Mebezonium is a component of T-61/Tanax (a combination of embutramide, mebezonium iodide, tetracaine hydrochloride), a product which is indicated for euthanasia in animals. The drug was withdrawn from the market by the manufacturer's decision.

Cytarabine ocfosfate (commercial name: Starasid) is a prodrug having stearyl group attached to phosphoric acid at 5' position of arabinose moiety of cytosine arabinoside (Ara-C). This drug is given orally. The mode of action is in the inhibition of DNA synthesis after conversion to Ara-CTP as in Ara-C. The drug is metabolized in the liver, producing the intermediate metabolite, C-C3PCA which is converted to Ara-C gradually. This property results in the maintenance of relatively long time the blood Ara-C levels. This was proved to be active clinically against acute leukemia and MDS.

Fasoracetam is a cognition enhancer that interacts with GABA(B) receptors, stimulates neuronal ACh receptors and modulates mGlu receptors. The drug is being tested in phase III/II of clinical trials for the treatment of Attention Deficit Disorder With Hyperactivity in people with genetic disorders impacting mGlu receptors and never been approved by FDA. Fasoracetam is also being marketed in the form of capsules for research purposes aimed at investigation of cognition and memory disorders.

Cefmatilen (codenamed S-1090) is an orally-active cephalosporin antibiotic, that shows high activity against a variety of Gram-positive and Gram-negative bacteria, including Streptococcus pyogenes and Neisseria gonorrhoeae.

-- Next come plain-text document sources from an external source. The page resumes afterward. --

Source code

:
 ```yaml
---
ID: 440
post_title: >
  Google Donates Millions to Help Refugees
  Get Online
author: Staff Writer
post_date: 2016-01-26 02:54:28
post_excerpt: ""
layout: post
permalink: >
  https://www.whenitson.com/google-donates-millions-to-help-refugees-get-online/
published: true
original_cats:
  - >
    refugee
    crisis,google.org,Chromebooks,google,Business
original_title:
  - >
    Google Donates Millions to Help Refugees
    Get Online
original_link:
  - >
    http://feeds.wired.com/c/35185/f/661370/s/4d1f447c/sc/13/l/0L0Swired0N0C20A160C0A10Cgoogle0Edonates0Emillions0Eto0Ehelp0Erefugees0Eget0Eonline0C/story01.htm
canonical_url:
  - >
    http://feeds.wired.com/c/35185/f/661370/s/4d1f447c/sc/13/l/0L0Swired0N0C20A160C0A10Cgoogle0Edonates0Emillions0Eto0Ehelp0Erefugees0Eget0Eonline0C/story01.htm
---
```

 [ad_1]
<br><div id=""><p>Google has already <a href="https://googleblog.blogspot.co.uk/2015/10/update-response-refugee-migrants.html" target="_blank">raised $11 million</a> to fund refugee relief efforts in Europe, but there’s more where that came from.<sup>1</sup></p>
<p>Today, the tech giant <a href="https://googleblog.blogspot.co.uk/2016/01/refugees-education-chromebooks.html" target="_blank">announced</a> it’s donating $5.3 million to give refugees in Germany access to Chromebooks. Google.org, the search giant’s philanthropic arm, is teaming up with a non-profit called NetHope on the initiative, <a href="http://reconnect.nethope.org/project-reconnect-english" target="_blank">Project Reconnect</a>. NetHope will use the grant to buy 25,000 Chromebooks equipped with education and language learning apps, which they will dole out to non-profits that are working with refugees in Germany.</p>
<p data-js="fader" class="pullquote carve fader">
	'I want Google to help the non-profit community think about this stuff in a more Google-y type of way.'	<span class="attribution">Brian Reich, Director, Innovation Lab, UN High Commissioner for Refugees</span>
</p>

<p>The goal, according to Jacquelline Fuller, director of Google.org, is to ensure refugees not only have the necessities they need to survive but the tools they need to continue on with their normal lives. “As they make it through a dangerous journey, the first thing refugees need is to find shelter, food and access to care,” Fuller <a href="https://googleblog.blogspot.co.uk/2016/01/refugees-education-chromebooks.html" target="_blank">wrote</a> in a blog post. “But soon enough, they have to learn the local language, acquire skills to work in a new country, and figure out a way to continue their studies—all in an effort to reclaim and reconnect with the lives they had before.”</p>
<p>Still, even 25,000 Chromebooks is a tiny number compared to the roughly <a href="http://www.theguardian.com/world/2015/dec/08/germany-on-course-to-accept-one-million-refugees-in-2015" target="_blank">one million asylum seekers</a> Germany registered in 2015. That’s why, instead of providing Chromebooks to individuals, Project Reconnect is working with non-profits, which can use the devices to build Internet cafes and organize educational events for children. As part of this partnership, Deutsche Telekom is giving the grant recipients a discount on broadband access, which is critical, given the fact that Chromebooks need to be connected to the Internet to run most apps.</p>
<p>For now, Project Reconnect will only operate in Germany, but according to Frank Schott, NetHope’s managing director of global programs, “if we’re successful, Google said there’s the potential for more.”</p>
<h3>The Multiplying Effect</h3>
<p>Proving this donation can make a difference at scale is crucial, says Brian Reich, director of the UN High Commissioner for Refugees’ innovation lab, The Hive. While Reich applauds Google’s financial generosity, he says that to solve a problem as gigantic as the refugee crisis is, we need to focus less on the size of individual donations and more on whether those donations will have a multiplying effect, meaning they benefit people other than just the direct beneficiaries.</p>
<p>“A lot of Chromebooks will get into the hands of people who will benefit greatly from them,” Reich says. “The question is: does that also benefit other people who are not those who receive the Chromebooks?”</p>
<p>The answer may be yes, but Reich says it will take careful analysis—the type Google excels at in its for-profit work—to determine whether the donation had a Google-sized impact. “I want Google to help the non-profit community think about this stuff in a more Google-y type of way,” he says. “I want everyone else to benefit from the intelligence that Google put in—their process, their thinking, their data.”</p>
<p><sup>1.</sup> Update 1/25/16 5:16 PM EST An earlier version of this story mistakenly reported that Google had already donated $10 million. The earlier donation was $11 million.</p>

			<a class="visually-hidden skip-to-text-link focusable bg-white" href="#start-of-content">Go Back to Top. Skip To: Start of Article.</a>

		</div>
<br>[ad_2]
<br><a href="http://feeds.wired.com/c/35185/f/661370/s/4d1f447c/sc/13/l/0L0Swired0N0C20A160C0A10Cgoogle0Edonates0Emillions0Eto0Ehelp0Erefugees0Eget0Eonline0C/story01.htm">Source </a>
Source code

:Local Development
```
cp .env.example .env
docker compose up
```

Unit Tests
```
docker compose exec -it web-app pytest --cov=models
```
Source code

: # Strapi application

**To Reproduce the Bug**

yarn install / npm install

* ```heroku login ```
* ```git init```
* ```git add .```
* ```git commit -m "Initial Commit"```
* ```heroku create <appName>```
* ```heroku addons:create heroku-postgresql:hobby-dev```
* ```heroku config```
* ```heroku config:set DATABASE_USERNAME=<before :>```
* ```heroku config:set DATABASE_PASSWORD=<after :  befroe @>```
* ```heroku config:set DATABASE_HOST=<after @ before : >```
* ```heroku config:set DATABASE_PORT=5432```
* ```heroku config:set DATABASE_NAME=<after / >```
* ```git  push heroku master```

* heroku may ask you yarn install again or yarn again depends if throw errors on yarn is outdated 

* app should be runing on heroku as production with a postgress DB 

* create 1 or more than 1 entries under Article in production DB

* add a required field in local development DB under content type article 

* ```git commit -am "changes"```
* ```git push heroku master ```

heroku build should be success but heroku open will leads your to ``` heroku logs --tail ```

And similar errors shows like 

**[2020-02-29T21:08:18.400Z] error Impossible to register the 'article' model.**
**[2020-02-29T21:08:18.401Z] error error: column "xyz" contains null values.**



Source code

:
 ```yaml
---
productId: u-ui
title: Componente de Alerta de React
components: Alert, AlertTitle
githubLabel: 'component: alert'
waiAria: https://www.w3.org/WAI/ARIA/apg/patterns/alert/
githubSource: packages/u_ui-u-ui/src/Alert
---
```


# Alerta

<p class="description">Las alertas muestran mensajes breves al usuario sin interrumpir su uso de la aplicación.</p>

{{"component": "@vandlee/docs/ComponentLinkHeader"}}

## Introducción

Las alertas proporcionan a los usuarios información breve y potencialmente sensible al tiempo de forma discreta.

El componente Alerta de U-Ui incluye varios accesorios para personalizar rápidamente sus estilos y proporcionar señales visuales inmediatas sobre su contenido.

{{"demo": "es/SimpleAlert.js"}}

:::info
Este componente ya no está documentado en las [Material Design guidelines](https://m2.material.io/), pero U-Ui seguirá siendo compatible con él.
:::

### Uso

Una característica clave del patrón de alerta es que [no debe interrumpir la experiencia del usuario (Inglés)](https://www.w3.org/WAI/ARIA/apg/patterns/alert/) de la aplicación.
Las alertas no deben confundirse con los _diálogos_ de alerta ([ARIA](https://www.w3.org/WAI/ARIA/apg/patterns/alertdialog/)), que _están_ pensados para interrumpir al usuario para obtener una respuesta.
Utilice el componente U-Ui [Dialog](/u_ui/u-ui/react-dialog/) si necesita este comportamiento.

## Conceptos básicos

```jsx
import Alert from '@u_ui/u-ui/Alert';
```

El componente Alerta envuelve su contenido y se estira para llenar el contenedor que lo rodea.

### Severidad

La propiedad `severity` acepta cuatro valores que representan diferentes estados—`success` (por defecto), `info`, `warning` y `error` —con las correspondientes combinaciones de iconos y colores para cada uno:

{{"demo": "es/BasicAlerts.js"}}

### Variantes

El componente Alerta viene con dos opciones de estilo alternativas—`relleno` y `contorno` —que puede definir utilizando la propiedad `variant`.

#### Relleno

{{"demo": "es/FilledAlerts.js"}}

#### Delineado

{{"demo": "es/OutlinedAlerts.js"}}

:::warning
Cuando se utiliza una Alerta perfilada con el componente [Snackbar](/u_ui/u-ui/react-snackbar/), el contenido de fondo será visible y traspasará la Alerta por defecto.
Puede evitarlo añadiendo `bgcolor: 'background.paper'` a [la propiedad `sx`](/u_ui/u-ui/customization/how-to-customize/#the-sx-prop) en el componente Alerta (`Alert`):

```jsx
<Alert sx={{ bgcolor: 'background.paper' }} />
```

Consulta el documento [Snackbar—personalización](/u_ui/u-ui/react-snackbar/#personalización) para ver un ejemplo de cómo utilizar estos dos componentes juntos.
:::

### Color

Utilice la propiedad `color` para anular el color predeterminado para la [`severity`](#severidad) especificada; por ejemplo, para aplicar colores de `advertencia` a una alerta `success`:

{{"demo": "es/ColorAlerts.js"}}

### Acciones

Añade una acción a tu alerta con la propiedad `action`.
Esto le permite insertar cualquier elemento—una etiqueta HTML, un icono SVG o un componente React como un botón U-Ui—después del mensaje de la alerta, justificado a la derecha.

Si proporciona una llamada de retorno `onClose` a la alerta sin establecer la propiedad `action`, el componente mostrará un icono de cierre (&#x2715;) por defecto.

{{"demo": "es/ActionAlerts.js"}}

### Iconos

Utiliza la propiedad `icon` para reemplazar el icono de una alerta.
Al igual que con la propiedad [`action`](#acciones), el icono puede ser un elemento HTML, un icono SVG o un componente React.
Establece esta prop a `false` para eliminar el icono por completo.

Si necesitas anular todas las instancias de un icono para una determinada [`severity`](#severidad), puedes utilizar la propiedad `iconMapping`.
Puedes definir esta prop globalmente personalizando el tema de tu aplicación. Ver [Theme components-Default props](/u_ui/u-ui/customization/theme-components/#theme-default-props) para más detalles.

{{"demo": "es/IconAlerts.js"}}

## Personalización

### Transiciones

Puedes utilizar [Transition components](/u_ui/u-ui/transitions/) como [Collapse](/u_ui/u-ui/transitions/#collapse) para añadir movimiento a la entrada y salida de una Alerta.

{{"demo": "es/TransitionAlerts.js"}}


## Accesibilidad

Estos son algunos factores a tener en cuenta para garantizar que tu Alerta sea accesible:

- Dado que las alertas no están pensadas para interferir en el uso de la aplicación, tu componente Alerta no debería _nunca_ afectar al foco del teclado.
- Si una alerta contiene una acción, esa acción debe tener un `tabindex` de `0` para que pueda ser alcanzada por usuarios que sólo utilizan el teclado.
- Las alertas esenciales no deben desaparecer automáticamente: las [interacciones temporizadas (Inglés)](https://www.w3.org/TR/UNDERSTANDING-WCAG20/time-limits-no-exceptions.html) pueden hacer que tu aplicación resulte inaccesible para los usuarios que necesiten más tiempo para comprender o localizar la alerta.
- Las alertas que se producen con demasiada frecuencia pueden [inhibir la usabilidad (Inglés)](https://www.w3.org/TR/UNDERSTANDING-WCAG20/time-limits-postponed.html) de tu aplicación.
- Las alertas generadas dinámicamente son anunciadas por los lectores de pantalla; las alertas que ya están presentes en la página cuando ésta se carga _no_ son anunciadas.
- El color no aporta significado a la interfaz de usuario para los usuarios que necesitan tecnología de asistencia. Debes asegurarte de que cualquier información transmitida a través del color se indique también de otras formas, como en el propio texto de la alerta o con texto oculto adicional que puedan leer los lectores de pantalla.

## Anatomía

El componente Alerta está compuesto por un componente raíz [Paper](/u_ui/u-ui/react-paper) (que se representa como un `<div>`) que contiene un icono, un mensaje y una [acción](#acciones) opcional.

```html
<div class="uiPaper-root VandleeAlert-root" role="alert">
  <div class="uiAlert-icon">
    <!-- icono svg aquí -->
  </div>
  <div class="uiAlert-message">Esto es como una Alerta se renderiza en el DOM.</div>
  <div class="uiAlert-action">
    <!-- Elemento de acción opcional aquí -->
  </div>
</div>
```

Ritipenem (FCE 22101), a penem antibiotic, penicillin binding protein inhibitor, is potent against both gram-positive and -negative bacteria, and its acetoxymethyl ester (FCE 22891; ritipenem-acoxil) is orally available. Ritipenem is manufactured by Tanabe Seiyaku in the ritipenem acoxil prodrug form, which can be taken orally. It is not FDA approved in the United States.

Trimetazidine is a medicine, which is used for the treatment of angina pectoris. The drug mechanism of action is explained by its ability to selectively inhibit long-chain 3-ketoacyl coenzyme A thiolase, an enzyme responsible for mitochondrial beta-oxidation of long chain fatty acids. Trimetazidine also increases pyruvate dehydrogenase activity, binds to the mitochondrial membrane, directly inhibits cardiac fibrosis and improves mechanical resistance of the sarcolemma.